What you will do:
Quote exactly and only this range of lines in the data below: the line that holds "- Recursion trails" to the line that holds "- D3.js or Three.js", both included.

Input for this task:
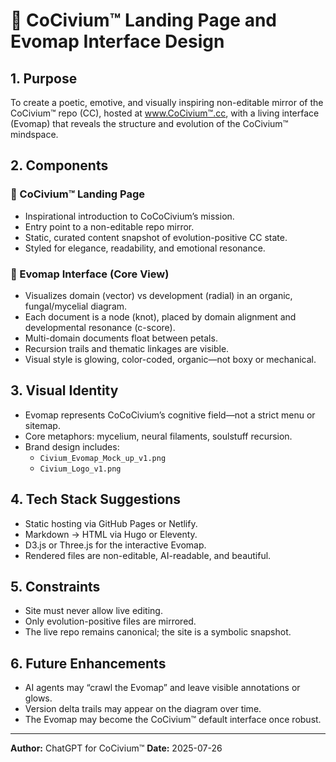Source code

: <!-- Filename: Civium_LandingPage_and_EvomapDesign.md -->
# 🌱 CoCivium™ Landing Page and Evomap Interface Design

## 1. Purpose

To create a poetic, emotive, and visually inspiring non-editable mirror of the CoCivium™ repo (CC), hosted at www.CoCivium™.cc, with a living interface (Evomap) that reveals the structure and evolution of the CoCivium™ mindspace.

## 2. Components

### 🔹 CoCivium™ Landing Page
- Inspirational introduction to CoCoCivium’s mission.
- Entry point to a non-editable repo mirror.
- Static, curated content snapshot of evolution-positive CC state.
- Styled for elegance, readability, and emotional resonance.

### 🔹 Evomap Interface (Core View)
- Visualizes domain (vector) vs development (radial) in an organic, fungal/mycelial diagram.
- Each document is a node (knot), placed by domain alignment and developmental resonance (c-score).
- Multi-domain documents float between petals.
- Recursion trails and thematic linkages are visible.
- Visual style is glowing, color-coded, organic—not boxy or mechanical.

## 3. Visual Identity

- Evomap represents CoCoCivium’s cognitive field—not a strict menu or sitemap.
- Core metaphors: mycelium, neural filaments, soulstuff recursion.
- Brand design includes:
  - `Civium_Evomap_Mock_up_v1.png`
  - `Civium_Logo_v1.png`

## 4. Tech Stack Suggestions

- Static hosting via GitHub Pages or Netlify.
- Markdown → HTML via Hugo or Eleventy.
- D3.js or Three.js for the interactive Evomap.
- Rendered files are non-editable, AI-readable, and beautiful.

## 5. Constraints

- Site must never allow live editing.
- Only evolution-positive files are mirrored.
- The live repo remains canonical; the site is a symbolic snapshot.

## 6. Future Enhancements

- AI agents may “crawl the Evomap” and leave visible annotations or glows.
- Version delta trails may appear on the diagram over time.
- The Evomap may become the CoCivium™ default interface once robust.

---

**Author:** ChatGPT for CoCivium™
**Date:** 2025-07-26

--

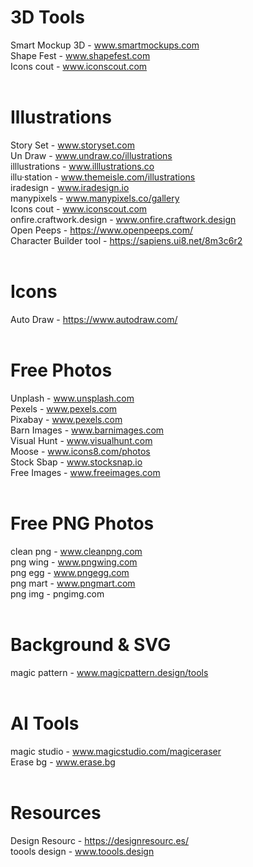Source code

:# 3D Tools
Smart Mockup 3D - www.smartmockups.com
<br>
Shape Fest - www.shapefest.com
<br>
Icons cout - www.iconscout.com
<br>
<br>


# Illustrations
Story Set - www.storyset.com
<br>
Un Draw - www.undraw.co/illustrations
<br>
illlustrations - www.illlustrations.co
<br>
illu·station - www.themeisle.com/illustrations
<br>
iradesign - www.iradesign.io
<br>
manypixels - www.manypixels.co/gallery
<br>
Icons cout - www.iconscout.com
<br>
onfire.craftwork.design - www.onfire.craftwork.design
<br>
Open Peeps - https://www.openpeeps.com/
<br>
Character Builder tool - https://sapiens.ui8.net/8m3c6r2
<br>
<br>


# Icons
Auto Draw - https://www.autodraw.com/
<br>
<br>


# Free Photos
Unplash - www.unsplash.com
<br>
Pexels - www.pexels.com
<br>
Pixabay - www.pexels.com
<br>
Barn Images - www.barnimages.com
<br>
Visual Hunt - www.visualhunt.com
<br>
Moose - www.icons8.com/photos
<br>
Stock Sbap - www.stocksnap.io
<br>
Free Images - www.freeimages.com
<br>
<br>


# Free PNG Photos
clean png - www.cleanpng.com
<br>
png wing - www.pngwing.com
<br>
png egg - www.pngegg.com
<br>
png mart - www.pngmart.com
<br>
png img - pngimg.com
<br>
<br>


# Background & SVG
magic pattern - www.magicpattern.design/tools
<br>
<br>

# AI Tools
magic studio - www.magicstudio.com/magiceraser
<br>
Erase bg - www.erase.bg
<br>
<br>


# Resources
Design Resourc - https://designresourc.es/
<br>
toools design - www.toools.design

Exercise result:
- Recursion trails and thematic linkages are visible.
- Visual style is glowing, color-coded, organic—not boxy or mechanical.

## 3. Visual Identity

- Evomap represents CoCoCivium’s cognitive field—not a strict menu or sitemap.
- Core metaphors: mycelium, neural filaments, soulstuff recursion.
- Brand design includes:
  - `Civium_Evomap_Mock_up_v1.png`
  - `Civium_Logo_v1.png`

## 4. Tech Stack Suggestions

- Static hosting via GitHub Pages or Netlify.
- Markdown → HTML via Hugo or Eleventy.
- D3.js or Three.js for the interactive Evomap.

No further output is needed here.